*** Block opens ***
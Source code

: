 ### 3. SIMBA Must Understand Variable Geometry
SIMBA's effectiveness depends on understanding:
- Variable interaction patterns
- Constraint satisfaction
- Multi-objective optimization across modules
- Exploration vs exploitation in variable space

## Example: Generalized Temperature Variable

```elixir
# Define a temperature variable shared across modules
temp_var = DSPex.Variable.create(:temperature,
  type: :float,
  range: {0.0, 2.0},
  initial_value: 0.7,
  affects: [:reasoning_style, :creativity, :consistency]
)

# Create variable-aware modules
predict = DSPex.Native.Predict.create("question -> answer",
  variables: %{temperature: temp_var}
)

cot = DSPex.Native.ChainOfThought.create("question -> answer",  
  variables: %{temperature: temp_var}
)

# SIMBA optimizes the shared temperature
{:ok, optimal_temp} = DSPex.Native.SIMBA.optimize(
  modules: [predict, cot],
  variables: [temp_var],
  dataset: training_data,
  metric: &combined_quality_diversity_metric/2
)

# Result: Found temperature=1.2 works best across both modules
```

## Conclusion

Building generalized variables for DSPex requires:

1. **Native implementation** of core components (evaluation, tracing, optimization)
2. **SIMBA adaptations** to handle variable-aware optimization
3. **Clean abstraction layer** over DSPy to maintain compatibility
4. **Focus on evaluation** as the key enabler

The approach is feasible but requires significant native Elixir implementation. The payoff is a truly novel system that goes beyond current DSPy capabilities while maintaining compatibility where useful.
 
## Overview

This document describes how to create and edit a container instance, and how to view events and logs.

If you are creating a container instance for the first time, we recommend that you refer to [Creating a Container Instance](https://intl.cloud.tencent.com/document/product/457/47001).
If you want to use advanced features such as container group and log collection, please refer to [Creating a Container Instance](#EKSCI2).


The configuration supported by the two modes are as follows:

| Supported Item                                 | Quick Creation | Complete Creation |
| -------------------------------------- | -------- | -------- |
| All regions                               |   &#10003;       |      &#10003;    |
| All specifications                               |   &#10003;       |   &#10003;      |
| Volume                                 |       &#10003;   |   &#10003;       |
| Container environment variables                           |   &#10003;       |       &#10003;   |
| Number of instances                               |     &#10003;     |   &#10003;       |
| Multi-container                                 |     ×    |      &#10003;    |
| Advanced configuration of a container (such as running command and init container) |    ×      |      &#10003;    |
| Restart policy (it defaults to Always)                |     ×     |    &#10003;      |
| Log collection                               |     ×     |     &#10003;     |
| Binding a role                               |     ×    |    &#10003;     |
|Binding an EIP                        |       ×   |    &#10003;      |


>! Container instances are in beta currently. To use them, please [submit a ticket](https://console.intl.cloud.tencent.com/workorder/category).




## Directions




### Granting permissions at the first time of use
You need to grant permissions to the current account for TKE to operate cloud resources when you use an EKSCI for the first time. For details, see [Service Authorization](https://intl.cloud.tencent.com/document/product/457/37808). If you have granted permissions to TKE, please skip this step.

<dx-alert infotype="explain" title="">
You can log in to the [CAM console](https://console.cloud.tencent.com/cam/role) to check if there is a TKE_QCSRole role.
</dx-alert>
*** Block closes ***
▸ What you have to do
For the string "implementation", go through the entries above and copy each line where it occurs.

▸ Response area
1. **Native implementation** of core components (evaluation, tracing, optimization)
The approach is feasible but requires significant native Elixir implementation. The payoff is a truly novel system that goes beyond current DSPy capabilities while maintaining compatibility where useful.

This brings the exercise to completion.